Comparison of the proposed method in this paper with the previous methods

Table 1 The comparative study of the proposed method with the previous methods

Conclusions

In this paper, an in situ experiment is carried out to investigate the specific energy of rock mass, from which the response of the drilling parameters on the open and in-filled fractures is analysed.

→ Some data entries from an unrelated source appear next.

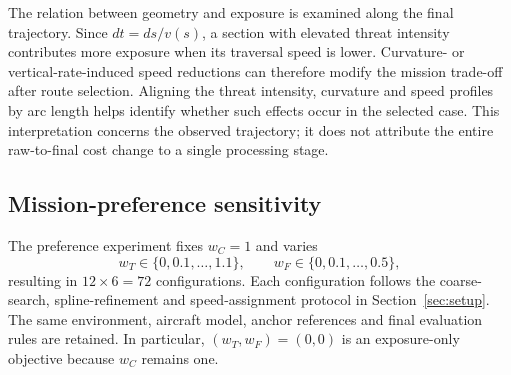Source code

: The relation between geometry and exposure is examined along the final
trajectory. Since $dt=ds/v(s)$, a section with elevated threat intensity
contributes more exposure when its traversal speed is lower. Curvature-
or vertical-rate-induced speed reductions can therefore modify the
mission trade-off after route selection. Aligning the threat intensity,
curvature and speed profiles by arc length helps identify whether such
effects occur in the selected case. This interpretation concerns the
observed trajectory; it does not attribute the entire raw-to-final cost
change to a single processing stage.


\subsection{Mission-preference sensitivity}
\label{sec:sensitivity}

The preference experiment fixes $w_C=1$ and varies
\begin{equation}
 w_T\in\{0,0.1,\ldots,1.1\},\qquad
 w_F\in\{0,0.1,\ldots,0.5\},
 \label{ex:eq:weights}
\end{equation}
resulting in $12\times6=72$ configurations. Each configuration follows
the coarse-search, spline-refinement and speed-assignment protocol in
Section~\ref{sec:setup}. The same environment, aircraft model, anchor
references and final evaluation rules are retained. In particular,
$(w_T,w_F)=(0,0)$ is an exposure-only objective because $w_C$ remains one.

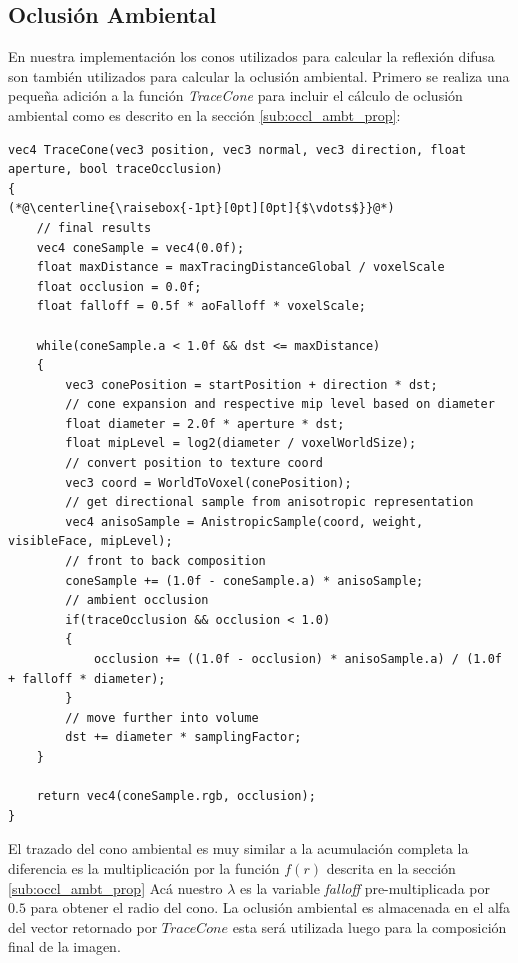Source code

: \subsection{Oclusión Ambiental} %
\label{sub:oclusion_ambient}
En nuestra implementación los conos utilizados para calcular la reflexión difusa son también utilizados para calcular la oclusión ambiental. Primero se realiza una pequeña adición a la función \emph{TraceCone} para incluir el cálculo de oclusión ambiental como es descrito en la sección \ref{sub:occl_ambt_prop}:
\\
\begin{lstlisting}[caption={Oclusión ambiental para el algoritmo de trazado de conos.}, label=Trace5]
vec4 TraceCone(vec3 position, vec3 normal, vec3 direction, float aperture, bool traceOcclusion)
{
(*@\centerline{\raisebox{-1pt}[0pt][0pt]{$\vdots$}}@*)
    // final results
    vec4 coneSample = vec4(0.0f);
    float maxDistance = maxTracingDistanceGlobal / voxelScale
    float occlusion = 0.0f;
    float falloff = 0.5f * aoFalloff * voxelScale;

    while(coneSample.a < 1.0f && dst <= maxDistance)
    {
        vec3 conePosition = startPosition + direction * dst;
        // cone expansion and respective mip level based on diameter
        float diameter = 2.0f * aperture * dst;
        float mipLevel = log2(diameter / voxelWorldSize);
        // convert position to texture coord
        vec3 coord = WorldToVoxel(conePosition);
        // get directional sample from anisotropic representation
        vec4 anisoSample = AnistropicSample(coord, weight, visibleFace, mipLevel);
        // front to back composition
        coneSample += (1.0f - coneSample.a) * anisoSample;
        // ambient occlusion
        if(traceOcclusion && occlusion < 1.0)
        {
            occlusion += ((1.0f - occlusion) * anisoSample.a) / (1.0f + falloff * diameter);
        }
        // move further into volume
        dst += diameter * samplingFactor;
    }

    return vec4(coneSample.rgb, occlusion);
}
\end{lstlisting}
El trazado del cono ambiental es muy similar a la acumulación completa la diferencia es la multiplicación por la función $f(r)$ descrita en la sección \ref{sub:occl_ambt_prop} Acá nuestro $\lambda$ es la variable \emph{falloff} pre-multiplicada por $0.5$ para obtener el radio del cono. La oclusión ambiental es almacenada en el alfa del vector retornado por $TraceCone$ esta será utilizada luego para la composición final de la imagen.

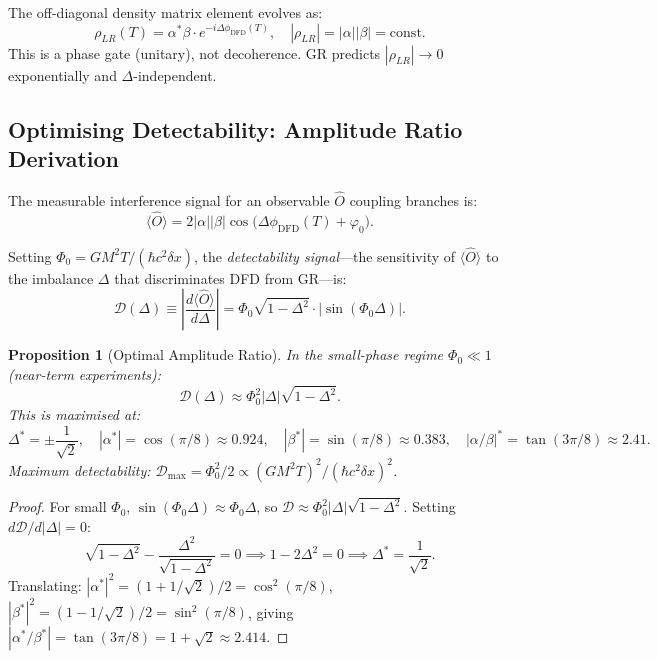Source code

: \documentclass[11pt]{article}
\newtheorem{proposition}[theorem]{Proposition}
\theoremstyle{definition}
\theoremstyle{remark}
\begin{document}
The off-diagonal density matrix element evolves as:
\begin{equation}
  \rho_{LR}(T) = \alpha^*\beta\cdot e^{-i\Delta\phi_{\mathrm{DFD}}(T)},
  \quad |\rho_{LR}| = |\alpha||\beta| = \text{const.}
\end{equation}
This is a phase gate (unitary), not decoherence.  GR predicts
$|\rho_{LR}|\to 0$ exponentially and $\Delta$-independent.

\subsection{Optimising Detectability: Amplitude Ratio Derivation}

The measurable interference signal for an observable $\hat{O}$ coupling
branches is:
\begin{equation}
  \langle\hat{O}\rangle = 2|\alpha||\beta|\cos\bigl(\Delta\phi_{\mathrm{DFD}}(T)
  + \varphi_0\bigr). \label{eq:observable}
\end{equation}

Setting $\Phi_0 = GM^2T/(\hbar c^2\delta x)$, the
\textit{detectability signal}---the sensitivity of $\langle\hat{O}\rangle$
to the imbalance $\Delta$ that discriminates DFD from GR---is:
\begin{equation}
  \mathcal{D}(\Delta) \equiv \left|\frac{d\langle\hat{O}\rangle}{d\Delta}\right|
  = \Phi_0\sqrt{1-\Delta^2}\cdot|\sin(\Phi_0\Delta)|.
  \label{eq:detectability}
\end{equation}

\begin{proposition}[Optimal Amplitude Ratio]
\label{prop:optimal-ratio}
In the small-phase regime $\Phi_0\ll1$ (near-term experiments):
\begin{equation}
  \mathcal{D}(\Delta)\approx\Phi_0^2|\Delta|\sqrt{1-\Delta^2}.
\end{equation}
This is maximised at:
\begin{equation}
  \boxed{
  \Delta^* = \pm\frac{1}{\sqrt{2}},\quad
  |\alpha^*| = \cos(\pi/8)\approx0.924,\quad
  |\beta^*| = \sin(\pi/8)\approx0.383,\quad
  |\alpha/\beta|^* = \tan(3\pi/8)\approx2.41.
  }\label{eq:optimal-ratio}
\end{equation}
Maximum detectability:
$\mathcal{D}_{\max} = \Phi_0^2/2 \propto (GM^2T)^2/(\hbar c^2\delta x)^2$.
\end{proposition}

\begin{proof}
For small $\Phi_0$, $\sin(\Phi_0\Delta)\approx\Phi_0\Delta$, so
$\mathcal{D}\approx\Phi_0^2|\Delta|\sqrt{1-\Delta^2}$.  Setting
$d\mathcal{D}/d|\Delta|=0$:
\begin{equation}
  \sqrt{1-\Delta^2} - \frac{\Delta^2}{\sqrt{1-\Delta^2}} = 0
  \implies 1 - 2\Delta^2 = 0 \implies \Delta^* = \frac{1}{\sqrt{2}}.
\end{equation}
Translating: $|\alpha^*|^2 = (1+1/\sqrt{2})/2 = \cos^2(\pi/8)$,
$|\beta^*|^2 = (1-1/\sqrt{2})/2 = \sin^2(\pi/8)$, giving
$|\alpha^*/\beta^*| = \tan(3\pi/8) = 1+\sqrt{2} \approx 2.414$.
\end{proof}
\end{document}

The effect of the intact core and the open and in-filled fractures on the specific energy is studied, presenting the link between the fracture frequency and the specific energy. The main conclusions are as follows:

  1. 1.

    The variability of each drilling parameter, such as the penetration rate, drilling force, and penetration rate, provides a straightforward relation to the rock fracture and the fracture zone of a rock mass with and without being in-filled.

  2. 2.

    The standard deviation of 0.18 for the specific energy can be used as a critical point to distinguish between the segments of intact core and fracture.

  3. 3.

    The comparative study of the proposed method with the previous methods is carried out to demonstrate the reliability. The RQD value from the proposed method is mostly at or slightly smaller than the values from previous method and tends to be a conservative estimation.